Middleboro Murderer Won’t Get a New Trial After SJC Decision
MIDDLEBORO — The state's supreme court has spoken: Michael Eagles, who was convicted of first-degree murder by means of extreme atrocity or cruelty, will not get a new trial.
Eagles and co-defendant Jeffrey Roberio were both sentenced to life in prison on the charges after they beat, strangled and killed 79-year-old Lewis Jennings in his home in July 1986.
Roberio, who was 17 at the time, has since been paroled — but Eagles, who was 20 years old at the time of the murder, was sentenced to life in prison without the possibility of parole.
Eagles had asked for a new trial based on recent findings that deem statistical comparisons of hair evidence — the kind of comparisons used as part of the evidence during his trial — unreliable.
But in a decision issued Tuesday, the Massachusetts Supreme Judicial Court stated that the hair comparison evidence was "not a real factor in the jury's deliberations," denying Eagles a retrial.

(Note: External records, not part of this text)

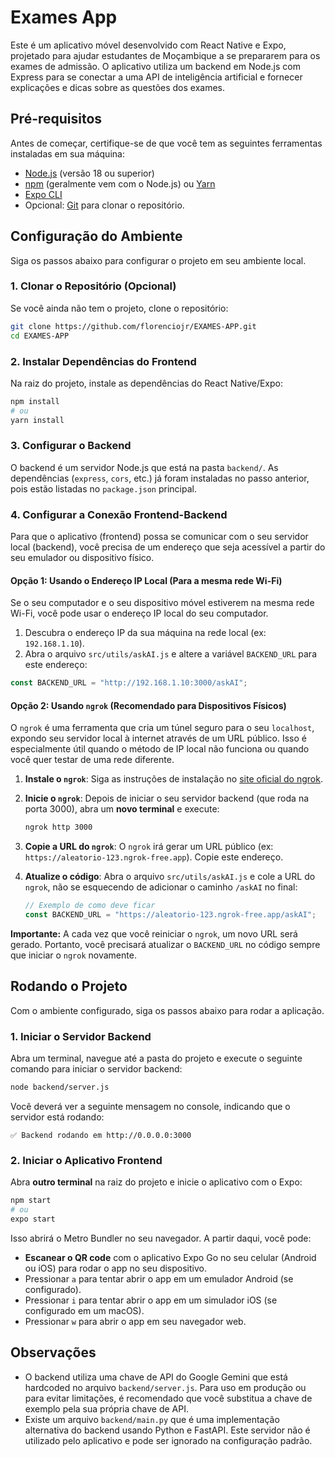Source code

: # Exames App

Este é um aplicativo móvel desenvolvido com React Native e Expo, projetado para ajudar estudantes de Moçambique a se prepararem para os exames de admissão. O aplicativo utiliza um backend em Node.js com Express para se conectar a uma API de inteligência artificial e fornecer explicações e dicas sobre as questões dos exames.

## Pré-requisitos

Antes de começar, certifique-se de que você tem as seguintes ferramentas instaladas em sua máquina:

*   [Node.js](https://nodejs.org/) (versão 18 ou superior)
*   [npm](https://www.npmjs.com/) (geralmente vem com o Node.js) ou [Yarn](https://yarnpkg.com/)
*   [Expo CLI](https://docs.expo.dev/get-started/installation/)
*   Opcional: [Git](https://git-scm.com/) para clonar o repositório.

## Configuração do Ambiente

Siga os passos abaixo para configurar o projeto em seu ambiente local.

### 1. Clonar o Repositório (Opcional)

Se você ainda não tem o projeto, clone o repositório:

```bash
git clone https://github.com/florenciojr/EXAMES-APP.git
cd EXAMES-APP
```

### 2. Instalar Dependências do Frontend

Na raiz do projeto, instale as dependências do React Native/Expo:

```bash
npm install
# ou
yarn install
```

### 3. Configurar o Backend

O backend é um servidor Node.js que está na pasta `backend/`. As dependências (`express`, `cors`, etc.) já foram instaladas no passo anterior, pois estão listadas no `package.json` principal.

### 4. Configurar a Conexão Frontend-Backend

Para que o aplicativo (frontend) possa se comunicar com o seu servidor local (backend), você precisa de um endereço que seja acessível a partir do seu emulador ou dispositivo físico.

#### Opção 1: Usando o Endereço IP Local (Para a mesma rede Wi-Fi)

Se o seu computador e o seu dispositivo móvel estiverem na mesma rede Wi-Fi, você pode usar o endereço IP local do seu computador.

1.  Descubra o endereço IP da sua máquina na rede local (ex: `192.168.1.10`).
2.  Abra o arquivo `src/utils/askAI.js` e altere a variável `BACKEND_URL` para este endereço:

```javascript
const BACKEND_URL = "http://192.168.1.10:3000/askAI";
```

#### Opção 2: Usando `ngrok` (Recomendado para Dispositivos Físicos)

O `ngrok` é uma ferramenta que cria um túnel seguro para o seu `localhost`, expondo seu servidor local à internet através de um URL público. Isso é especialmente útil quando o método de IP local não funciona ou quando você quer testar de uma rede diferente.

1.  **Instale o `ngrok`**: Siga as instruções de instalação no [site oficial do ngrok](https://ngrok.com/download).

2.  **Inicie o `ngrok`**: Depois de iniciar o seu servidor backend (que roda na porta 3000), abra um **novo terminal** e execute:
    ```bash
    ngrok http 3000
    ```

3.  **Copie a URL do `ngrok`**: O `ngrok` irá gerar um URL público (ex: `https://aleatorio-123.ngrok-free.app`). Copie este endereço.

4.  **Atualize o código**: Abra o arquivo `src/utils/askAI.js` e cole a URL do `ngrok`, não se esquecendo de adicionar o caminho `/askAI` no final:
    ```javascript
    // Exemplo de como deve ficar
    const BACKEND_URL = "https://aleatorio-123.ngrok-free.app/askAI";
    ```
**Importante:** A cada vez que você reiniciar o `ngrok`, um novo URL será gerado. Portanto, você precisará atualizar o `BACKEND_URL` no código sempre que iniciar o `ngrok` novamente.

## Rodando o Projeto

Com o ambiente configurado, siga os passos abaixo para rodar a aplicação.

### 1. Iniciar o Servidor Backend

Abra um terminal, navegue até a pasta do projeto e execute o seguinte comando para iniciar o servidor backend:

```bash
node backend/server.js
```

Você deverá ver a seguinte mensagem no console, indicando que o servidor está rodando:

```
✅ Backend rodando em http://0.0.0.0:3000
```

### 2. Iniciar o Aplicativo Frontend

Abra **outro terminal** na raiz do projeto e inicie o aplicativo com o Expo:

```bash
npm start
# ou
expo start
```

Isso abrirá o Metro Bundler no seu navegador. A partir daqui, você pode:
*   **Escanear o QR code** com o aplicativo Expo Go no seu celular (Android ou iOS) para rodar o app no seu dispositivo.
*   Pressionar `a` para tentar abrir o app em um emulador Android (se configurado).
*   Pressionar `i` para tentar abrir o app em um simulador iOS (se configurado em um macOS).
*   Pressionar `w` para abrir o app em seu navegador web.

## Observações

*   O backend utiliza uma chave de API do Google Gemini que está hardcoded no arquivo `backend/server.js`. Para uso em produção ou para evitar limitações, é recomendado que você substitua a chave de exemplo pela sua própria chave de API.
*   Existe um arquivo `backend/main.py` que é uma implementação alternativa do backend usando Python e FastAPI. Este servidor não é utilizado pelo aplicativo e pode ser ignorado na configuração padrão.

Jennings' murder took place at his trailer in Middleboro, which Roberio and Eagles intended to rob of cash.
On July 29, 1986, the pair drank alcohol and took cocaine and acid before getting a friend to drop them off near where Jennings lived, according to the decision.
The next day, Jennings' body was found. He had been beaten with a blunt force object and strangled with his own pillowcase, and had broken his spine and several other bones, according to the medical examiner.
Cash, a shotgun, and other personal property had been stolen from his home.
During Roberio and Eagles' trials, prosecutors argued that the men had arrived to rob the trailer only to find Jennings at home — so they cut the telephone line, entered the trailer and beat the victim.
They then tied a pillowcase around his neck and brought him from room to room to force him to tell them where he hid his money, according to prosecutors.
After they robbed him, the men left him either dead or nearly dead at the scene.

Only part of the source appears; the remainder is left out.